**Directions**
Each line from the start of the listing below through the line containing "The process of" should be reproduced exactly, with no others.

**Dataset extract**
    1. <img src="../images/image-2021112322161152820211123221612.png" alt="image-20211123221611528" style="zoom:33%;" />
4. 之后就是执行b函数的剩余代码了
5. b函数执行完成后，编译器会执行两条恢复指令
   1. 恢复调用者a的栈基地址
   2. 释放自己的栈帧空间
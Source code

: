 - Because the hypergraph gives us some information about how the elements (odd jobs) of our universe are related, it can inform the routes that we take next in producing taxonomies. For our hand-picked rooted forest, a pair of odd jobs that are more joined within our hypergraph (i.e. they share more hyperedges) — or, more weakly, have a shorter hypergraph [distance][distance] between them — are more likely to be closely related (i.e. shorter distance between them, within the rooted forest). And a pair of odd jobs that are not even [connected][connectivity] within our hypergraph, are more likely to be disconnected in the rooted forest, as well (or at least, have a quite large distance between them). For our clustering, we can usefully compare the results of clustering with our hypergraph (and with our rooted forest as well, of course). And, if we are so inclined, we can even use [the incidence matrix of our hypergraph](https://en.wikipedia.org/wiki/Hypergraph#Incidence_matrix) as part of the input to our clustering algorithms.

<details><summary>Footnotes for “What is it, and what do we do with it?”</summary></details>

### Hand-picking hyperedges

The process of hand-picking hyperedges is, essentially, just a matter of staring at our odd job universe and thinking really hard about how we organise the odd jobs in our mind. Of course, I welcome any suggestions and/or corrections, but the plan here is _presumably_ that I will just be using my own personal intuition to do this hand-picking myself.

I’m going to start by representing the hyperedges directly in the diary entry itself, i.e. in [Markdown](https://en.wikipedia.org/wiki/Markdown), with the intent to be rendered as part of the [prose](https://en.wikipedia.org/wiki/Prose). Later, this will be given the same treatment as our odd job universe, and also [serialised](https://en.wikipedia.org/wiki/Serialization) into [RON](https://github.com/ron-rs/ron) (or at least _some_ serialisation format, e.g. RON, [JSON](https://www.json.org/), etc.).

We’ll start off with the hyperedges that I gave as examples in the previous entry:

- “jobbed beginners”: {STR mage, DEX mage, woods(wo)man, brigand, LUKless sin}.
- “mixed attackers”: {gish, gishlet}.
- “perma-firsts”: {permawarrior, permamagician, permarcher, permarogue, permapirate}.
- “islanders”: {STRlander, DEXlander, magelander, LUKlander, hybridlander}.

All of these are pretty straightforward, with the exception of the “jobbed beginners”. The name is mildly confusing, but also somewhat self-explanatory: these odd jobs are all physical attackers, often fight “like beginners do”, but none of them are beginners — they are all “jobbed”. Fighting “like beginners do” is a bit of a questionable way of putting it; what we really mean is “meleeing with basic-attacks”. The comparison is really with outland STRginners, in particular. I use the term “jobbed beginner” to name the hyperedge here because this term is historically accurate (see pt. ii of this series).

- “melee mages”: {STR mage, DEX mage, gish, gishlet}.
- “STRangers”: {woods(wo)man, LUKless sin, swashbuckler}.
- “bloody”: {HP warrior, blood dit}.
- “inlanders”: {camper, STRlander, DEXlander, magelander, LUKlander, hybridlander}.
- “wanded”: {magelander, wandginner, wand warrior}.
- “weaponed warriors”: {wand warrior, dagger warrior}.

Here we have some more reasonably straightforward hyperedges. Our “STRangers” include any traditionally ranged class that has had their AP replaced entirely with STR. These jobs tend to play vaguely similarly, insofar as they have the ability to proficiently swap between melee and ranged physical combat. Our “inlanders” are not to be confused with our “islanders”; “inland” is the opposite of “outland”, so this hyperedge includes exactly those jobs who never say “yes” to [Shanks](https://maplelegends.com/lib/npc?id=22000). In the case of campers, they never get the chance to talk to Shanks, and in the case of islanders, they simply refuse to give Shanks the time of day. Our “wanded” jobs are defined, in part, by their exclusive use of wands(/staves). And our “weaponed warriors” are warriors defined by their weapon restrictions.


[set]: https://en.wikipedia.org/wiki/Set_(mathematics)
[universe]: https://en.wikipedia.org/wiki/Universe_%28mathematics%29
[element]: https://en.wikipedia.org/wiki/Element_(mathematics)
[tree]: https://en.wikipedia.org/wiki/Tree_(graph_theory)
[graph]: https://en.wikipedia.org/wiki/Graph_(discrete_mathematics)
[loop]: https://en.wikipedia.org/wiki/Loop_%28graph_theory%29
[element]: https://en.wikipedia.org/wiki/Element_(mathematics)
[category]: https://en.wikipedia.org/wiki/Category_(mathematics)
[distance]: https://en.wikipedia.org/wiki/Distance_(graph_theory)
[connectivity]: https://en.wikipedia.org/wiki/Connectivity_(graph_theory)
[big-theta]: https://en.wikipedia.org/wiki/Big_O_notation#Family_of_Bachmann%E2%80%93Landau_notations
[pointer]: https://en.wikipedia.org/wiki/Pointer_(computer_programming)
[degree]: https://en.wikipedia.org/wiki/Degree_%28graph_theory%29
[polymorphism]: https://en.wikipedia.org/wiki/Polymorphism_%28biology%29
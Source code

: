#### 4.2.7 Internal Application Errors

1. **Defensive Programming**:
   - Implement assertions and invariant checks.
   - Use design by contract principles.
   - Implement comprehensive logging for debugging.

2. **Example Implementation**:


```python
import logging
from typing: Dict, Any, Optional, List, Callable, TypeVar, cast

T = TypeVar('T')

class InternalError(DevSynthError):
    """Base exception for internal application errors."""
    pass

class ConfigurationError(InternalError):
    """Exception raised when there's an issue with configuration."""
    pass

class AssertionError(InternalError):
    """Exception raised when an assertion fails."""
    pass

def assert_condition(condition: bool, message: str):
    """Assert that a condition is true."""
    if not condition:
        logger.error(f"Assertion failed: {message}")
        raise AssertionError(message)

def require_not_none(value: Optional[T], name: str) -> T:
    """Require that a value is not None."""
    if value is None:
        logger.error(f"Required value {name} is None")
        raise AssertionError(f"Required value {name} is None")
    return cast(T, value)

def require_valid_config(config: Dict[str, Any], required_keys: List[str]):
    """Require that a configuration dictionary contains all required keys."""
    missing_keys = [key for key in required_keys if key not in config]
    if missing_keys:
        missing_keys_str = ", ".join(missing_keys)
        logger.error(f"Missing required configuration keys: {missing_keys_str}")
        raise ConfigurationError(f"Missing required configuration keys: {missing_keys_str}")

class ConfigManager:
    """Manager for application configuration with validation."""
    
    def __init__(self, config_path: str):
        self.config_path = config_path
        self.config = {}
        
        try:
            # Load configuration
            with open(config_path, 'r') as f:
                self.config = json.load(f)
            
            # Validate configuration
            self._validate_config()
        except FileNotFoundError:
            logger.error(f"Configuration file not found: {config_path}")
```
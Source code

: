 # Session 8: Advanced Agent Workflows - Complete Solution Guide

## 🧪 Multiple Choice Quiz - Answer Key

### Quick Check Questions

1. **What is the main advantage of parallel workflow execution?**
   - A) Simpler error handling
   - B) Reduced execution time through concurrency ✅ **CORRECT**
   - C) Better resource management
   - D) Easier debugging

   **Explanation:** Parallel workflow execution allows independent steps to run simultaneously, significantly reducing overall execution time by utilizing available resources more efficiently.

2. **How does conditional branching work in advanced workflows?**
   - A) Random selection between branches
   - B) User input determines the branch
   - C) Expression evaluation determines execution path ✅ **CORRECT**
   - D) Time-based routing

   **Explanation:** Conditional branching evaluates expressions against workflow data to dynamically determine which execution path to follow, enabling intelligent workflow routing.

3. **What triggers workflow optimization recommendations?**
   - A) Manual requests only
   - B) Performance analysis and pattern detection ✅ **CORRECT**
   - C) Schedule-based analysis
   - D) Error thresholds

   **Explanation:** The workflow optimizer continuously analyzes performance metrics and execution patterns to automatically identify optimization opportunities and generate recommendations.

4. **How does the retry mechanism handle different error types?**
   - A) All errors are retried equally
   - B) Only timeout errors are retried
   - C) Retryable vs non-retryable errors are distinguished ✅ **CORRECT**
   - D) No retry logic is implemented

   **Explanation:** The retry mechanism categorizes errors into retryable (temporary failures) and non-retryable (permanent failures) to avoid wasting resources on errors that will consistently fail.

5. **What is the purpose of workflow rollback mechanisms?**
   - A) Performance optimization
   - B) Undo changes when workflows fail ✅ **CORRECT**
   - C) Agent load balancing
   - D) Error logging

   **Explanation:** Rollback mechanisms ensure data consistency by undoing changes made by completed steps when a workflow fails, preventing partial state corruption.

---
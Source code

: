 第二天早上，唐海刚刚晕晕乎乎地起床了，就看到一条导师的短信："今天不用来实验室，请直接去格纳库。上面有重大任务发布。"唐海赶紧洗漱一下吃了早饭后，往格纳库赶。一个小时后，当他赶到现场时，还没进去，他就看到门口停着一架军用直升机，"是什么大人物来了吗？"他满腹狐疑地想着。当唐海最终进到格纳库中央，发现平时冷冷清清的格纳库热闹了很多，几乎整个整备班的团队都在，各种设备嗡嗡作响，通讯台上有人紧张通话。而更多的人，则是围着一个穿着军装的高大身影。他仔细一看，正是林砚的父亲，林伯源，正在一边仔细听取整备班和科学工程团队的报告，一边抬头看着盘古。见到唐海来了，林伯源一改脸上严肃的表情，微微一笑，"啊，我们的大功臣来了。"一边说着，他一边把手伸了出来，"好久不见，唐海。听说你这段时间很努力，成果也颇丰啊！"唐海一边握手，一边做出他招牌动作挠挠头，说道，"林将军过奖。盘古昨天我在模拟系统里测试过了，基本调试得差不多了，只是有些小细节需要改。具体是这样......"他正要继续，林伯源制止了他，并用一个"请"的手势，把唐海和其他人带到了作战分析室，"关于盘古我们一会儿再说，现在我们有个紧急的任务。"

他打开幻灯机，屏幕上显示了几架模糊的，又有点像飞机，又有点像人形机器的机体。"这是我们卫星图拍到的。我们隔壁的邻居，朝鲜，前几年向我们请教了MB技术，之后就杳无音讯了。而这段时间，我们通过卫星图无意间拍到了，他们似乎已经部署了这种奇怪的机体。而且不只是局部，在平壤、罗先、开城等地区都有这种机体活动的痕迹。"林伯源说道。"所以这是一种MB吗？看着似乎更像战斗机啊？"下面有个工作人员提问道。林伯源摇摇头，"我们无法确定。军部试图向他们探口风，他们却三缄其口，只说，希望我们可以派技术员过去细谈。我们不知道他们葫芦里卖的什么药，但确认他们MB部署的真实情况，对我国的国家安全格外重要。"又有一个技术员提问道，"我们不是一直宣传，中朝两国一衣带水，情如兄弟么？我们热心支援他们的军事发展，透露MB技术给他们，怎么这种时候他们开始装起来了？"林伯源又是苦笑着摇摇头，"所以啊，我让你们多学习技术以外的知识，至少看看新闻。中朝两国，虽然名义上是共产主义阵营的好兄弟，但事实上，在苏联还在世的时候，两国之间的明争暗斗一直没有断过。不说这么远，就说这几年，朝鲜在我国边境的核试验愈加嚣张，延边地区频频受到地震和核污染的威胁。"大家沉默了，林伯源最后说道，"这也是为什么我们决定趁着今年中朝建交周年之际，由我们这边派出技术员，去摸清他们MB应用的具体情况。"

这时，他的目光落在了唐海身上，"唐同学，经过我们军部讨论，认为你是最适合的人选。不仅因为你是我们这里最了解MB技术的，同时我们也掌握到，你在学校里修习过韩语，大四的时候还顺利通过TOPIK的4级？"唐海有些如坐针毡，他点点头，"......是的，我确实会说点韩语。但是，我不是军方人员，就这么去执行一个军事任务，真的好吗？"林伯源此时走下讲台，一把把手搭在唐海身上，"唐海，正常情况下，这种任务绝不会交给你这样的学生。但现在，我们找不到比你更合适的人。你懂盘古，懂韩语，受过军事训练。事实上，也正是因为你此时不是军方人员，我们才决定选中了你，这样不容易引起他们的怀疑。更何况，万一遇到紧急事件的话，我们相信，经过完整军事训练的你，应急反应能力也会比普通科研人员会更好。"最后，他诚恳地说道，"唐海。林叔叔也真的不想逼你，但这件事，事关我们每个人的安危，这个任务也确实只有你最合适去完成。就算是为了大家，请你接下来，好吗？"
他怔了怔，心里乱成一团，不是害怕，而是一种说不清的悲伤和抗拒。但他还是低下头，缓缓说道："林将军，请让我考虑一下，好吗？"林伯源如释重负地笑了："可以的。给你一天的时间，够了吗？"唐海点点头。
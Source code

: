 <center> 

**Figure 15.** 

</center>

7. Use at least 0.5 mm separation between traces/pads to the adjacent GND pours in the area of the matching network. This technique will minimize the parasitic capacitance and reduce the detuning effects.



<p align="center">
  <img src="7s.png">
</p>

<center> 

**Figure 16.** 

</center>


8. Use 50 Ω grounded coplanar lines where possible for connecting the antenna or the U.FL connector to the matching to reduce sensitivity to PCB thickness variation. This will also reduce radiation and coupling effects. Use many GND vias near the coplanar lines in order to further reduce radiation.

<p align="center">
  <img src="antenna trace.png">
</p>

**Exercise solution**
    1. <img src="../images/image-2021112322161152820211123221612.png" alt="image-20211123221611528" style="zoom:33%;" />
4. 之后就是执行b函数的剩余代码了
5. b函数执行完成后，编译器会执行两条恢复指令
   1. 恢复调用者a的栈基地址
   2. 释放自己的栈帧空间
Source code

: - Because the hypergraph gives us some information about how the elements (odd jobs) of our universe are related, it can inform the routes that we take next in producing taxonomies. For our hand-picked rooted forest, a pair of odd jobs that are more joined within our hypergraph (i.e. they share more hyperedges) — or, more weakly, have a shorter hypergraph [distance][distance] between them — are more likely to be closely related (i.e. shorter distance between them, within the rooted forest). And a pair of odd jobs that are not even [connected][connectivity] within our hypergraph, are more likely to be disconnected in the rooted forest, as well (or at least, have a quite large distance between them). For our clustering, we can usefully compare the results of clustering with our hypergraph (and with our rooted forest as well, of course). And, if we are so inclined, we can even use [the incidence matrix of our hypergraph](https://en.wikipedia.org/wiki/Hypergraph#Incidence_matrix) as part of the input to our clustering algorithms.

<details><summary>Footnotes for “What is it, and what do we do with it?”</summary></details>

### Hand-picking hyperedges

The process of hand-picking hyperedges is, essentially, just a matter of staring at our odd job universe and thinking really hard about how we organise the odd jobs in our mind. Of course, I welcome any suggestions and/or corrections, but the plan here is _presumably_ that I will just be using my own personal intuition to do this hand-picking myself.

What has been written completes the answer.